The records
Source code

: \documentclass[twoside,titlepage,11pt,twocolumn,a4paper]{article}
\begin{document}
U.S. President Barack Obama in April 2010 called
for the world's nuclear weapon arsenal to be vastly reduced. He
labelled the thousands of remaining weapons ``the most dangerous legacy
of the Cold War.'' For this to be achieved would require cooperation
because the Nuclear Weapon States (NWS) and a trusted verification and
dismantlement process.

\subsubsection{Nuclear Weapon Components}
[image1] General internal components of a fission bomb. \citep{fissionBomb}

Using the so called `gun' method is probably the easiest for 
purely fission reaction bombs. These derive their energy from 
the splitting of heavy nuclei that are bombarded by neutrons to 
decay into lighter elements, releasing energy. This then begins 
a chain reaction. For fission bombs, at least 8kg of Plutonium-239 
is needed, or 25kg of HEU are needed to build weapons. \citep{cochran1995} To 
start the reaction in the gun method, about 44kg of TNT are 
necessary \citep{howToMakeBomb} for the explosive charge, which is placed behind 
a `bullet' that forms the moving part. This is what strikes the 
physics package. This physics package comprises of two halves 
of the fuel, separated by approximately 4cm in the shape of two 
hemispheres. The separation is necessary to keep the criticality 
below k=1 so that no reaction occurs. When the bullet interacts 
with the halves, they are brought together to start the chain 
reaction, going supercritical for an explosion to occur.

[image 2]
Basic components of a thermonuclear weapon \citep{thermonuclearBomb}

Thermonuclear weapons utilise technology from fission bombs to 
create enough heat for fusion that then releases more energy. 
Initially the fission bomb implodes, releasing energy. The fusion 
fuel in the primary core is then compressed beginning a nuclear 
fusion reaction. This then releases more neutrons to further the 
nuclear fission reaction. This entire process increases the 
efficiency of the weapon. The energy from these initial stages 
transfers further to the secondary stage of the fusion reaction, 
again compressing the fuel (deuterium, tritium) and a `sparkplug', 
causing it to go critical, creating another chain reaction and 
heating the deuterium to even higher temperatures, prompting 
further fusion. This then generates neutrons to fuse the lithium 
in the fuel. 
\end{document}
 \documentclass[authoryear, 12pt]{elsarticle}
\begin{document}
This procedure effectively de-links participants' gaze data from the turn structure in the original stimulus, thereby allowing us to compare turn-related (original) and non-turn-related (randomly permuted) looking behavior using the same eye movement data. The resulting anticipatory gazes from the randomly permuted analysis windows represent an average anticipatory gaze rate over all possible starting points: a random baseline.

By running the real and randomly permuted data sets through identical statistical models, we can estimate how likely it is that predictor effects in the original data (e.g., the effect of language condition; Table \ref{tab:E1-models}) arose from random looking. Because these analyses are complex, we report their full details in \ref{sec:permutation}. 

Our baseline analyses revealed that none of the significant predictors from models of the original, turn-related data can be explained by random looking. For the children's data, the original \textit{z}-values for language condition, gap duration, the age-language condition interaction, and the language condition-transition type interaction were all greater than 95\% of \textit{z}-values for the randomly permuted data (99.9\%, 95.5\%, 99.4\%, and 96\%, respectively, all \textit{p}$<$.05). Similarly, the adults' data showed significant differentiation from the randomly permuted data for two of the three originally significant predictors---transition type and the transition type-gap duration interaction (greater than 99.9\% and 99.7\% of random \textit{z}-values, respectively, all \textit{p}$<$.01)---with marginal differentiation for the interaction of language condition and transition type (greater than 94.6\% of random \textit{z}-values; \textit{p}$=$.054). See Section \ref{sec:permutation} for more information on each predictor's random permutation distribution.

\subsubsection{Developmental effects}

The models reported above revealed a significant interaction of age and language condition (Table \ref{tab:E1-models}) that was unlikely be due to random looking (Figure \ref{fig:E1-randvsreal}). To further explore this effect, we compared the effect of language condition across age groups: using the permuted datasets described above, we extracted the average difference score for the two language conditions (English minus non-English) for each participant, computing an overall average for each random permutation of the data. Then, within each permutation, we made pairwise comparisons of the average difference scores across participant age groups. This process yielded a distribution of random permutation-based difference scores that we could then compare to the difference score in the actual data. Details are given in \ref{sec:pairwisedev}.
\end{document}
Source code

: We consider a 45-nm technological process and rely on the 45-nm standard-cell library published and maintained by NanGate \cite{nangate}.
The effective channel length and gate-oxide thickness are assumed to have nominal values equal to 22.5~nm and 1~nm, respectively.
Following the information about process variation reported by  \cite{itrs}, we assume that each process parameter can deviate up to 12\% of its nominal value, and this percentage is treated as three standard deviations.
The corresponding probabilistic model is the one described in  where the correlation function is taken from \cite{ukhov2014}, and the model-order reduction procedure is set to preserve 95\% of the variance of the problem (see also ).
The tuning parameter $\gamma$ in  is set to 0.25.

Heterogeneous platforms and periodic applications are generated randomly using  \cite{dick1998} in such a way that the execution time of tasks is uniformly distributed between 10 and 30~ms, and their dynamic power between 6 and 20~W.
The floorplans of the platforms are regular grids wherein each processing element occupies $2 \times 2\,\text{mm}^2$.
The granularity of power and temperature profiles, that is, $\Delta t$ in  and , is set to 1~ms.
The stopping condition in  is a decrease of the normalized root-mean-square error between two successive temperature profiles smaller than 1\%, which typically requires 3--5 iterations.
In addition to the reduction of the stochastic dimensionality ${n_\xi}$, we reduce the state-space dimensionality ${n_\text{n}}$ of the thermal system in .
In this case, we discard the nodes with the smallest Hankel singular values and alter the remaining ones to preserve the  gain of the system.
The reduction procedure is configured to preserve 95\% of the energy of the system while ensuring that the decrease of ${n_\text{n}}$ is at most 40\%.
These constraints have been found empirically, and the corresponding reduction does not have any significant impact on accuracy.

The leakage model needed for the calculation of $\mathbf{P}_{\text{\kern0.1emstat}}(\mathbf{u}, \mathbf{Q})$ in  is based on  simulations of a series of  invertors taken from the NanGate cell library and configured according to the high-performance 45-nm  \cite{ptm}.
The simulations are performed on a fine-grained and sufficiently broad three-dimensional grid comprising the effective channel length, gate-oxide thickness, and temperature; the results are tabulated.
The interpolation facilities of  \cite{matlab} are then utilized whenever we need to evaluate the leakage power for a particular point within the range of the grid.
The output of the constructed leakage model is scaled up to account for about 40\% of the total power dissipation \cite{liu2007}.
--
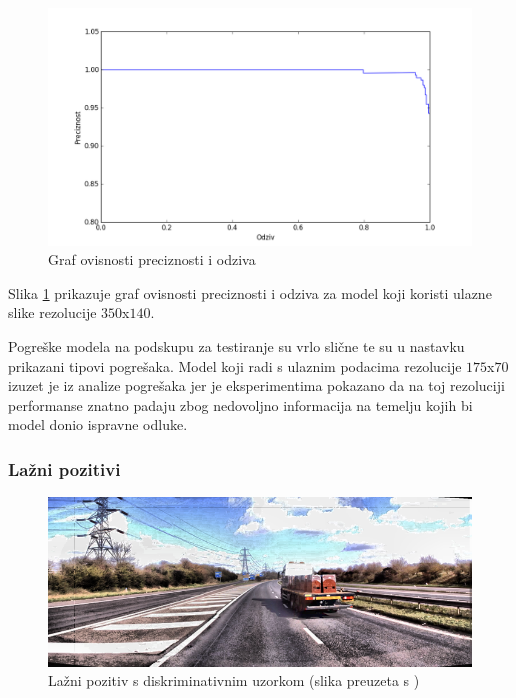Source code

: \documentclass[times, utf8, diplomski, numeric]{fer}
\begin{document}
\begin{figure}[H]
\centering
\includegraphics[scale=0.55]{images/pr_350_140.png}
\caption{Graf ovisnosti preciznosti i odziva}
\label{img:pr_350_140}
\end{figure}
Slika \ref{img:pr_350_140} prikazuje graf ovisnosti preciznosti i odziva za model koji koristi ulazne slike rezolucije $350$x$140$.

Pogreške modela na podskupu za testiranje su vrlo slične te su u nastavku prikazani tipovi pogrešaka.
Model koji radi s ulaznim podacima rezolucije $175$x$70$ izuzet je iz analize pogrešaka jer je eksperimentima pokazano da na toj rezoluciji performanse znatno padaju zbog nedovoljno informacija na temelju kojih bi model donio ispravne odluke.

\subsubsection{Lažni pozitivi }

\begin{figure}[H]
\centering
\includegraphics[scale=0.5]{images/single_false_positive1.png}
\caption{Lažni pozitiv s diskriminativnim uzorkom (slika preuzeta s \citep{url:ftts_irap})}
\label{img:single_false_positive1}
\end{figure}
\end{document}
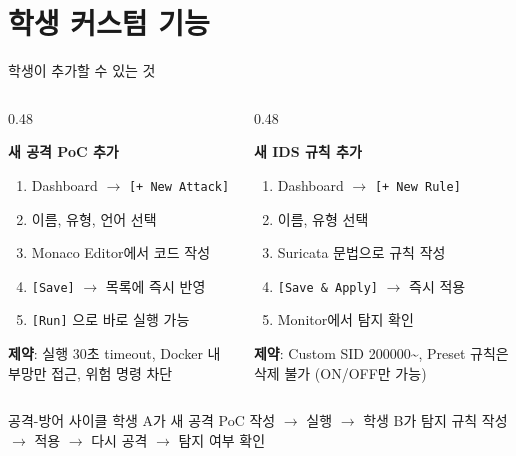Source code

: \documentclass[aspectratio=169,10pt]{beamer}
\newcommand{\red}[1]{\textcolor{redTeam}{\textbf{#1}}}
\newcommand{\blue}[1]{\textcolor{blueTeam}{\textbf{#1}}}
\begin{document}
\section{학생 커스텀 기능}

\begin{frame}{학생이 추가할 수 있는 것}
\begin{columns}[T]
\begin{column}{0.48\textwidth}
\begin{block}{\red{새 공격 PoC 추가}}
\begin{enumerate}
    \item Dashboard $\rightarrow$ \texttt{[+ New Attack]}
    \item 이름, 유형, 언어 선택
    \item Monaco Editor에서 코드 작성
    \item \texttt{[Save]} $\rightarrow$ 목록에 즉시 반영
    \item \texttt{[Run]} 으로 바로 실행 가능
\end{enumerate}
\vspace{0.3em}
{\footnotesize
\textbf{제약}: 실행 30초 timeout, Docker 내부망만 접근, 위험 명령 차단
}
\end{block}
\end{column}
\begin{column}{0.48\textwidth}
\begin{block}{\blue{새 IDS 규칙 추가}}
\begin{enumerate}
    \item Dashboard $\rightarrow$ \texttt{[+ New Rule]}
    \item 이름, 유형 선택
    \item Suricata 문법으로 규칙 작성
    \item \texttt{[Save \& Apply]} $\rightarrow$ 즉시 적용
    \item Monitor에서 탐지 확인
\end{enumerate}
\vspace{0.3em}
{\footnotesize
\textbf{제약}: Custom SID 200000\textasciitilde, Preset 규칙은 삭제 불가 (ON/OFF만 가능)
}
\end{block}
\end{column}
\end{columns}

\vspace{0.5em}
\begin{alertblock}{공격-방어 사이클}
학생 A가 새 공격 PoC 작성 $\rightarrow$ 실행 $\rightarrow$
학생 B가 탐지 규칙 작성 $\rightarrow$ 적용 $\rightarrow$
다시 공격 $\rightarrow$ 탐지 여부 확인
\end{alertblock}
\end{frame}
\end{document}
---
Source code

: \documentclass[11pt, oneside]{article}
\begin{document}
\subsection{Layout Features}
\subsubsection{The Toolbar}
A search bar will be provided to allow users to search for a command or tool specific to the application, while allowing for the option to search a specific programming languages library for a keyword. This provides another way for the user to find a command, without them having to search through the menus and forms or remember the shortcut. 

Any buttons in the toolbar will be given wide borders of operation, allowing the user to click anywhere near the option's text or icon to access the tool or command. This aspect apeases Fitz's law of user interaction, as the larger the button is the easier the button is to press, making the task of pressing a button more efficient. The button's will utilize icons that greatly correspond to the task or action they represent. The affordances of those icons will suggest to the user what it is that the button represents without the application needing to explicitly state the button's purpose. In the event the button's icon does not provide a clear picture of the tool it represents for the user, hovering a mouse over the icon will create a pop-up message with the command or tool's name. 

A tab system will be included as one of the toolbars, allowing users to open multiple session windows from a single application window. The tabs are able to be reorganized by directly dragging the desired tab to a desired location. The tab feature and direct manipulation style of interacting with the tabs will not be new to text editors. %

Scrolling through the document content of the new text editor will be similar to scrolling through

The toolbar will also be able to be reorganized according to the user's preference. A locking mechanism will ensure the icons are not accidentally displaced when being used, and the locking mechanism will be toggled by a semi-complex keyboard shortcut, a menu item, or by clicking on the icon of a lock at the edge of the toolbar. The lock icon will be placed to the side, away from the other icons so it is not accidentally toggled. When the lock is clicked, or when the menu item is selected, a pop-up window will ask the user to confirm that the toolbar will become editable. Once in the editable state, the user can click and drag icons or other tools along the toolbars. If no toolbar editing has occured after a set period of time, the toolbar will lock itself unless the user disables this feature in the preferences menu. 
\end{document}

Problem description
Please reproduce the lines from the line with "for the world's" to the line with "dismantlement process.", both ends included, exactly as they appear above.

Your solution
for the world's nuclear weapon arsenal to be vastly reduced. He
labelled the thousands of remaining weapons ``the most dangerous legacy
of the Cold War.'' For this to be achieved would require cooperation
because the Nuclear Weapon States (NWS) and a trusted verification and
dismantlement process.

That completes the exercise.